Practical Implications
Later in the conversation, Hallberlin prompted the panelists to offer their perspectives of the benefits of genetic risk testing, as well as what they think they’ll look like five years from now.
Donnelly said he is incredibly excited about the positive impact these kinds of approaches can have. He then alluded to the rapid pace of progress in this area by recounting an entertaining exchange he had with a senior medical professional in the United States who lamented the current way health systems handle prevention.
“They measure risk all the time to work out who to put into screening programs, who to put into prevention programs. They do that in really clunky ways currently for many diseases. It’s just age.
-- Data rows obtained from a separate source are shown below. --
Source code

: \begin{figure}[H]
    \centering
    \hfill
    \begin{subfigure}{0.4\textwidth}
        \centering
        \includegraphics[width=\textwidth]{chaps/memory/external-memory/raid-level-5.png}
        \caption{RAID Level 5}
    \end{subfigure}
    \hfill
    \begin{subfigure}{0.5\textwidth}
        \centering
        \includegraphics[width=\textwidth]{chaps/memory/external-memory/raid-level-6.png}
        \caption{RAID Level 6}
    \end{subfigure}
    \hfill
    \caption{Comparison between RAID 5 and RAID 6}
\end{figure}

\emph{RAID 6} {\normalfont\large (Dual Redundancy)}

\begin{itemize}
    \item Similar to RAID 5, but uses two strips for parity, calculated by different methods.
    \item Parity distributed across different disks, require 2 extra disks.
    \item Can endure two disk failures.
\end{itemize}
When you get to a certain age, screening starts,” he said. “And when he was thinking about this possibility, he looked at me and said, ‘Oh my God, we're going to look back at what we're doing now as doing medicine with leeches because we will have the possibility of actually doing personalized or precision medicine.’”
Giguere noted that in just the past two years, there has already been an impressive increase in the amount of information available for scoring patients’ risk for disease.
“We used to completely depend on people telling us their information. Maybe they forget to tell us about something,” he explained. “Now there is so much information out there that we can remind them and we can actually show that the combination, if you take this information from this provider and another test you did, if you put them together, that's not additive. It's multiplicative.”
Giguere then described what he’d like to see five years from now.
“I want people to say, ‘It's amazing how the life insurance industry brought all of this to the general population.’ Not the healthcare industry, which you would think would be an obvious pick. Maybe the employers, but the life insurance industry is making this accessible and then it will become commonplace in our health system and employer benefits.”
Sears expressed excitement not only for the future of genetic testing, but for the partnership with Genomics.
“I am very excited to continue the journey that we have started with Genomics. We've got some big ambitions for what we believe we can do together and the impact that that is going to have on our policyholders.”